I am working with bigquery, and there have been a few hundred views created. Most of these are not used and should be deleted. However, there is a chance that some are used
Part 1.
Issue the bq ls command. The --format flag can be used to control the output. If you are listing views in a project other than your default project, add the project ID to the dataset in the following format: [PROJECT_ID]:[DATASET].

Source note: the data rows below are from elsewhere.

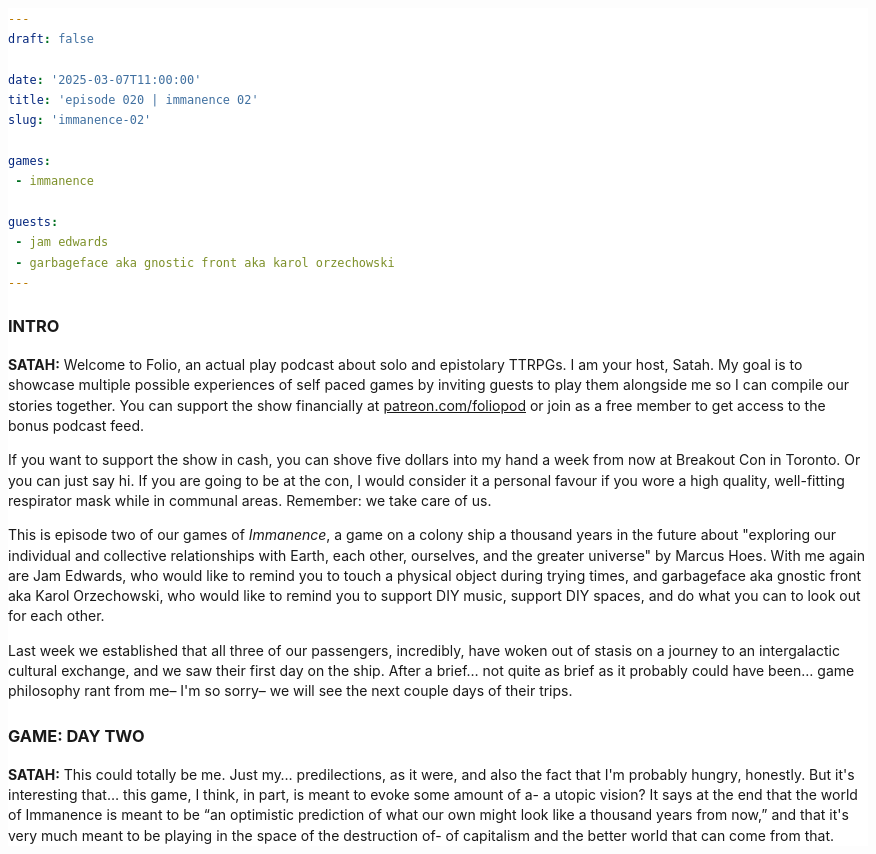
```yaml
---
draft: false

date: '2025-03-07T11:00:00'
title: 'episode 020 | immanence 02'
slug: 'immanence-02'

games:
 - immanence

guests:
 - jam edwards
 - garbageface aka gnostic front aka karol orzechowski
---
```


<iframe src="https://player.rss.com/folio/1909101?theme=dark&v=2" width="100%" height="202px" title="021 - immanence 03 - with jam edwards & garbagefac" frameBorder="0" allow="accelerometer; autoplay; clipboard-write; encrypted-media; gyroscope; picture-in-picture" allowfullscreen scrolling="no"><a href="https://rss.com/podcasts/folio/1909101/">021 - immanence 03 - with jam edwards & garbagefac | RSS.com</a></iframe>

### **INTRO**

**SATAH:** Welcome to Folio, an actual play podcast about solo and epistolary TTRPGs. I am your host, Satah. My goal is to showcase multiple possible experiences of self paced games by inviting guests to play them alongside me so I can compile our stories together. You can support the show financially at [patreon.com/foliopod](http://patreon.com/foliopod) or join as a free member to get access to the bonus podcast feed.

If you want to support the show in cash, you can shove five dollars into my hand a week from now at Breakout Con in Toronto. Or you can just say hi. If you are going to be at the con, I would consider it a personal favour if you wore a high quality, well-fitting respirator mask while in communal areas. Remember: we take care of us.

This is episode two of our games of *Immanence*, a game on a colony ship a thousand years in the future about "exploring our individual and collective relationships with Earth, each other, ourselves, and the greater universe" by Marcus Hoes. With me again are Jam Edwards, who would like to remind you to touch a physical object during trying times, and garbageface aka gnostic front aka Karol Orzechowski, who would like to remind you to support DIY music, support DIY spaces, and do what you can to look out for each other.

Last week we established that all three of our passengers, incredibly, have woken out of stasis on a journey to an intergalactic cultural exchange, and we saw their first day on the ship. After a brief… not quite as brief as it probably could have been… game philosophy rant from me– I'm so sorry– we will see the next couple days of their trips.

### **GAME: DAY TWO**

**SATAH:** This could totally be me. Just my… predilections, as it were, and also the fact that I'm probably hungry, honestly. But it's interesting that… this game, I think, in part, is meant to evoke some amount of a- a utopic vision? It says at the end that the world of Immanence is meant to be “an optimistic prediction of what our own might look like a thousand years from now,” and that it's very much meant to be playing in the space of the destruction of- of capitalism and the better world that can come from that.
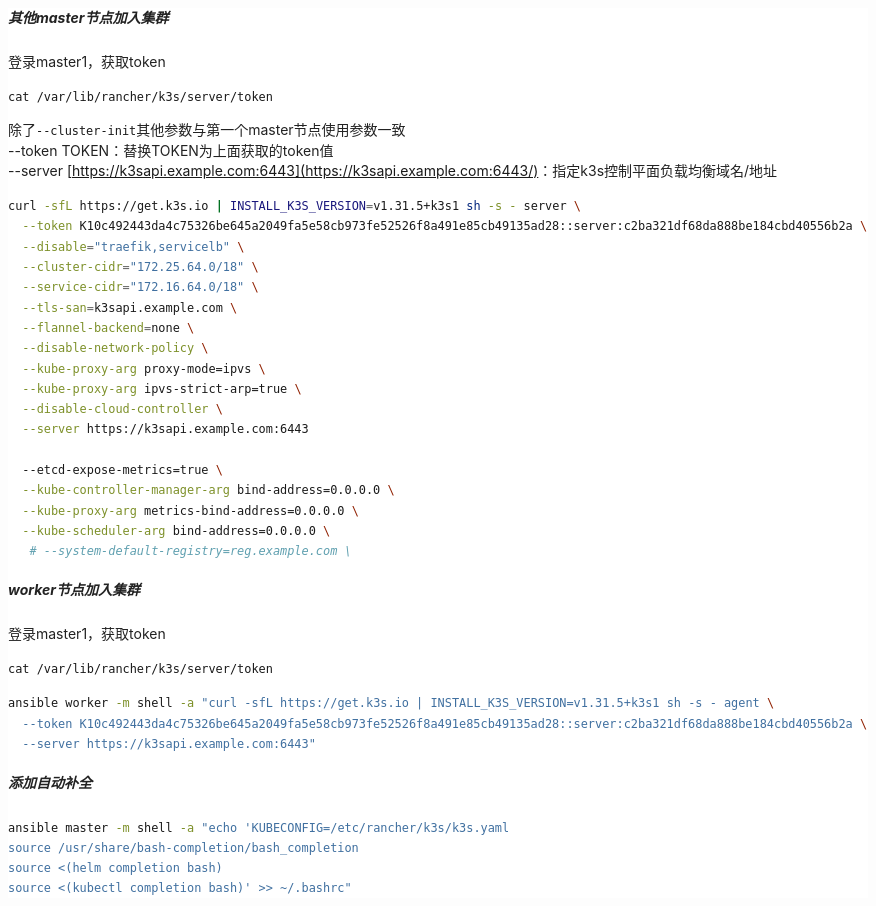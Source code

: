 ##### <font style="color:rgb(34, 34, 34);">其他master节点加入集群</font>
<font style="color:rgb(34, 34, 34);">登录master1，获取token</font>

`cat /var/lib/rancher/k3s/server/token`

<font style="color:rgb(34, 34, 34);">除了</font>`--cluster-init`<font style="color:rgb(34, 34, 34);">其他参数与第一个master节点使用参数一致  
</font><font style="color:rgb(34, 34, 34);">--token TOKEN：替换TOKEN为上面获取的token值  
</font><font style="color:rgb(34, 34, 34);">--server</font><font style="color:rgb(34, 34, 34);"> </font>[https://k3sapi.example.com:6443](https://k3sapi.example.com:6443/)<font style="color:rgb(34, 34, 34);">：指定k3s控制平面负载均衡域名/地址</font>

```bash
curl -sfL https://get.k3s.io | INSTALL_K3S_VERSION=v1.31.5+k3s1 sh -s - server \
  --token K10c492443da4c75326be645a2049fa5e58cb973fe52526f8a491e85cb49135ad28::server:c2ba321df68da888be184cbd40556b2a \
  --disable="traefik,servicelb" \
  --cluster-cidr="172.25.64.0/18" \
  --service-cidr="172.16.64.0/18" \
  --tls-san=k3sapi.example.com \
  --flannel-backend=none \
  --disable-network-policy \
  --kube-proxy-arg proxy-mode=ipvs \
  --kube-proxy-arg ipvs-strict-arp=true \
  --disable-cloud-controller \
  --server https://k3sapi.example.com:6443

  --etcd-expose-metrics=true \
  --kube-controller-manager-arg bind-address=0.0.0.0 \
  --kube-proxy-arg metrics-bind-address=0.0.0.0 \
  --kube-scheduler-arg bind-address=0.0.0.0 \
   # --system-default-registry=reg.example.com \
```

##### <font style="color:rgb(34, 34, 34);">worker节点加入集群</font>
<font style="color:rgb(34, 34, 34);">登录master1，获取token</font>

`cat /var/lib/rancher/k3s/server/token`

```bash
ansible worker -m shell -a "curl -sfL https://get.k3s.io | INSTALL_K3S_VERSION=v1.31.5+k3s1 sh -s - agent \
  --token K10c492443da4c75326be645a2049fa5e58cb973fe52526f8a491e85cb49135ad28::server:c2ba321df68da888be184cbd40556b2a \
  --server https://k3sapi.example.com:6443"
```

##### <font style="color:rgb(34, 34, 34);">添加自动补全</font>
```bash
ansible master -m shell -a "echo 'KUBECONFIG=/etc/rancher/k3s/k3s.yaml
source /usr/share/bash-completion/bash_completion
source <(helm completion bash)
source <(kubectl completion bash)' >> ~/.bashrc"
```
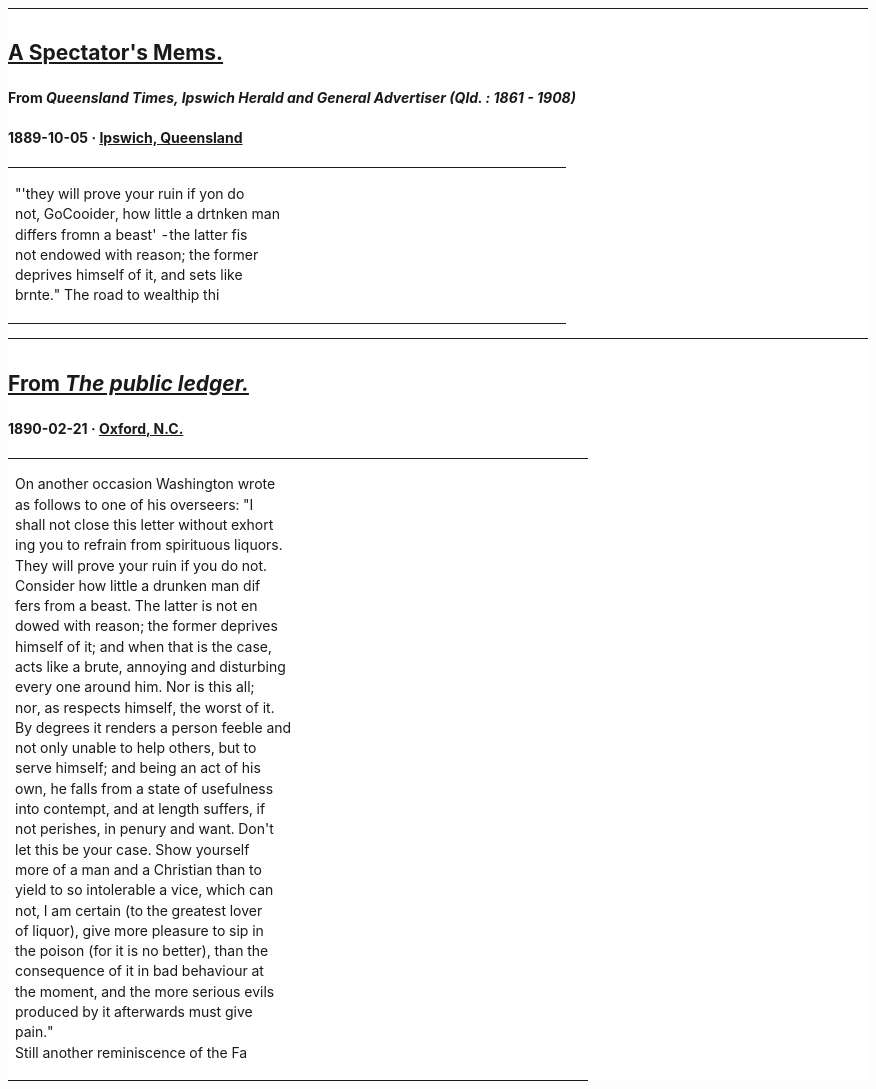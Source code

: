 </td>
</tr></table>

---

## [A Spectator's Mems.](http://trove.nla.gov.au/ndp/del/article/132179800)

#### From _Queensland Times, Ipswich Herald and General Advertiser (Qld. : 1861 - 1908)_

#### 1889-10-05 &middot; [Ipswich, Queensland](http://dbpedia.org/resource/Ipswich%2C_Queensland)

<table style="width: 100%;"><tr><td style="width: 50%">

  
&quot;&#x27;they will prove your ruin if yon do  
not, GoCooider, how little a drtnken man  
differs fromn a beast&#x27; -the latter fis  
not endowed with reason; the former  
deprives himself of it, and sets like  
brnte.&quot; The road to wealthip thi
</td></tr></table>

---

## [From _The public ledger._](https://newspapers.digitalnc.org/lccn/sn92073057/1890-02-21/ed-1/seq-4/)

#### 1890-02-21 &middot; [Oxford, N.C.](http://dbpedia.org/resource/Oxford%2C_North_Carolina)

<table style="width: 100%;"><tr><td style="width: 50%">

  
On another occasion Washington wrote  
as follows to one of his overseers: &quot;I  
shall not close this letter without exhort­  
ing you to refrain from spirituous liquors.  
They will prove your ruin if you do not.  
Consider how little a drunken man dif­  
fers from a beast. The latter is not en­  
dowed with reason; the former deprives  
himself of it; and when that is the case,  
acts like a brute, annoying and disturbing  
every one around him. Nor is this all;  
nor, as respects himself, the worst of it.  
By degrees it renders a person feeble and  
not only unable to help others, but to  
serve himself; and being an act of his  
own, he falls from a state of usefulness  
into contempt, and at length suffers, if  
not perishes, in penury and want. Don&#x27;t  
let this be your case. Show yourself  
more of a man and a Christian than to  
yield to so intolerable a vice, which can­  
not, I am certain (to the greatest lover  
of liquor), give more pleasure to sip in  
the poison (for it is no better), than the  
consequence of it in bad behaviour at  
the moment, and the more serious evils  
produced by it afterwards must give  
pain.&quot;  
Still another reminiscence of the Fa
</td><td style="width: 50%; max-height: 75%; margin: auto; display: block;">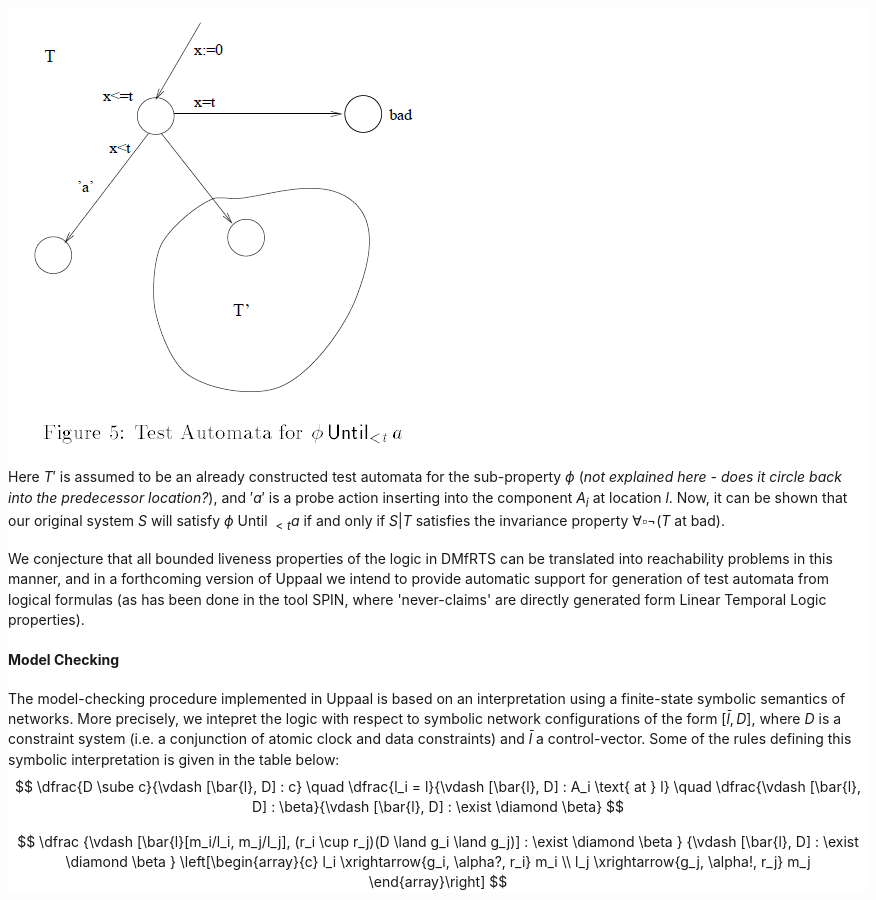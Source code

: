 ![1551035819902](images\Figure5.png)

Here $T'$ is assumed to be an already constructed test automata for the sub-property $\phi$ (*not explained here - does it circle back into the predecessor location?*), and $'a'$ is a probe action inserting into the component $A_i$ at location $l$. Now, it can be shown that our original system $S$ will satisfy $\phi \text{ Until }_{\lt t} a$ if and only if $S \vert T$ satisfies the invariance property $\forall \square \neg (T \text { at } \text{bad})$.

We conjecture that all bounded liveness properties of the logic in DMfRTS can be translated into reachability problems in this manner, and in a forthcoming version of Uppaal we intend to provide automatic support for generation of test automata from logical formulas (as has been done in the tool SPIN, where 'never-claims' are directly generated form Linear Temporal Logic properties).

#### Model Checking

The model-checking procedure implemented in Uppaal is based on an interpretation using a finite-state symbolic semantics of networks. More precisely, we intepret the logic with respect to symbolic network configurations of the form $[\bar{l}, D]$, where $D$ is a constraint system (i.e. a conjunction of atomic clock and data constraints) and $\bar{l}$ a control-vector. Some of the rules defining this symbolic interpretation is given in the table below:
$$
\dfrac{D \sube c}{\vdash [\bar{l}, D] : c}
\quad
\dfrac{l_i = l}{\vdash [\bar{l}, D] : A_i \text{ at } l}
\quad
\dfrac{\vdash [\bar{l}, D] : \beta}{\vdash [\bar{l}, D] : \exist \diamond \beta} 
$$

$$
\dfrac
{\vdash
[\bar{l}[m_i/l_i, m_j/l_j], (r_i \cup r_j)(D \land g_i \land g_j)] : \exist \diamond \beta
}
{\vdash
[\bar{l}, D] : \exist \diamond \beta
}
\left[\begin{array}{c}
l_i \xrightarrow{g_i, \alpha?, r_i} m_i \\
l_j \xrightarrow{g_j, \alpha!, r_j} m_j
\end{array}\right]
$$

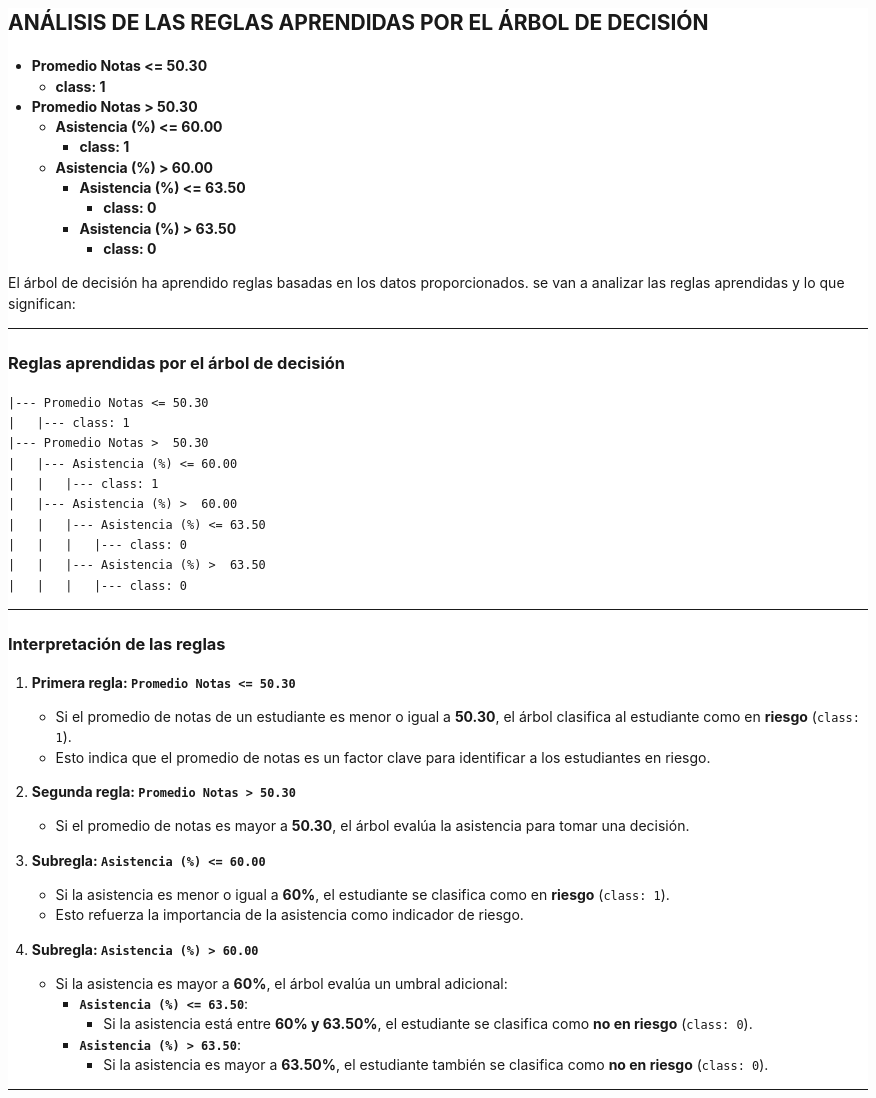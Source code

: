 ## ANÁLISIS DE LAS REGLAS APRENDIDAS POR EL ÁRBOL DE DECISIÓN

- **Promedio Notas <= 50.30**
  - **class: 1**
- **Promedio Notas > 50.30**
  - **Asistencia (%) <= 60.00**
    - **class: 1**
  - **Asistencia (%) > 60.00**
    - **Asistencia (%) <= 63.50**
      - **class: 0**
    - **Asistencia (%) > 63.50**
      - **class: 0**


El árbol de decisión ha aprendido reglas basadas en los datos proporcionados. se van a analizar las reglas aprendidas y lo que significan:

---

### **Reglas aprendidas por el árbol de decisión**
```plaintext
|--- Promedio Notas <= 50.30
|   |--- class: 1
|--- Promedio Notas >  50.30
|   |--- Asistencia (%) <= 60.00
|   |   |--- class: 1
|   |--- Asistencia (%) >  60.00
|   |   |--- Asistencia (%) <= 63.50
|   |   |   |--- class: 0
|   |   |--- Asistencia (%) >  63.50
|   |   |   |--- class: 0
```

---

### **Interpretación de las reglas**

1. **Primera regla: `Promedio Notas <= 50.30`**
   - Si el promedio de notas de un estudiante es menor o igual a **50.30**, el árbol clasifica al estudiante como en **riesgo** (`class: 1`).
   - Esto indica que el promedio de notas es un factor clave para identificar a los estudiantes en riesgo.

2. **Segunda regla: `Promedio Notas > 50.30`**
   - Si el promedio de notas es mayor a **50.30**, el árbol evalúa la asistencia para tomar una decisión.

3. **Subregla: `Asistencia (%) <= 60.00`**
   - Si la asistencia es menor o igual a **60%**, el estudiante se clasifica como en **riesgo** (`class: 1`).
   - Esto refuerza la importancia de la asistencia como indicador de riesgo.

4. **Subregla: `Asistencia (%) > 60.00`**
   - Si la asistencia es mayor a **60%**, el árbol evalúa un umbral adicional:
     - **`Asistencia (%) <= 63.50`**:
       - Si la asistencia está entre **60% y 63.50%**, el estudiante se clasifica como **no en riesgo** (`class: 0`).
     - **`Asistencia (%) > 63.50`**:
       - Si la asistencia es mayor a **63.50%**, el estudiante también se clasifica como **no en riesgo** (`class: 0`).

---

bq ls --format=pretty [PROJECT_ID]:[DATASET]
Where:
[PROJECT_ID] is your project ID.
[DATASET] is the name of the dataset.
When you run the command, the Type field displays either TABLE or VIEW. For example:
+-------------------------+-------+----------------------+-------------------+
| tableId | Type | Labels | Time Partitioning |
+-------------------------+-------+----------------------+-------------------+
| mytable | TABLE | department:shipping | |
| myview | VIEW | | |
+-------------------------+-------+----------------------+-------------------+
Part 2.
Issue the bq show command. The --format flag can be used to control the output. If you are getting information about a view in a project other than your default project, add the project ID to the dataset in the following format: [PROJECT_ID]:[DATASET]. To write the view properties to a file, add > [PATH_TO_FILE] to the command.
bq show --format=prettyjson [PROJECT_ID]:[DATASET].[VIEW] > [PATH_TO_FILE]
Where:
[PROJECT_ID] is your project ID.
[DATASET] is the name of the dataset.
[VIEW] is the name of the view.
[PATH_TO_FILE] is the path to the output file on your local machine.
Examples:
Enter the following command to display information about myview in mydataset. mydataset is in your default project.
bq show --format=prettyjson mydataset.myview
Enter the following command to display information about myview in mydataset. mydataset is in myotherproject, not your default project. The view properties are written to a local file — /tmp/myview.json.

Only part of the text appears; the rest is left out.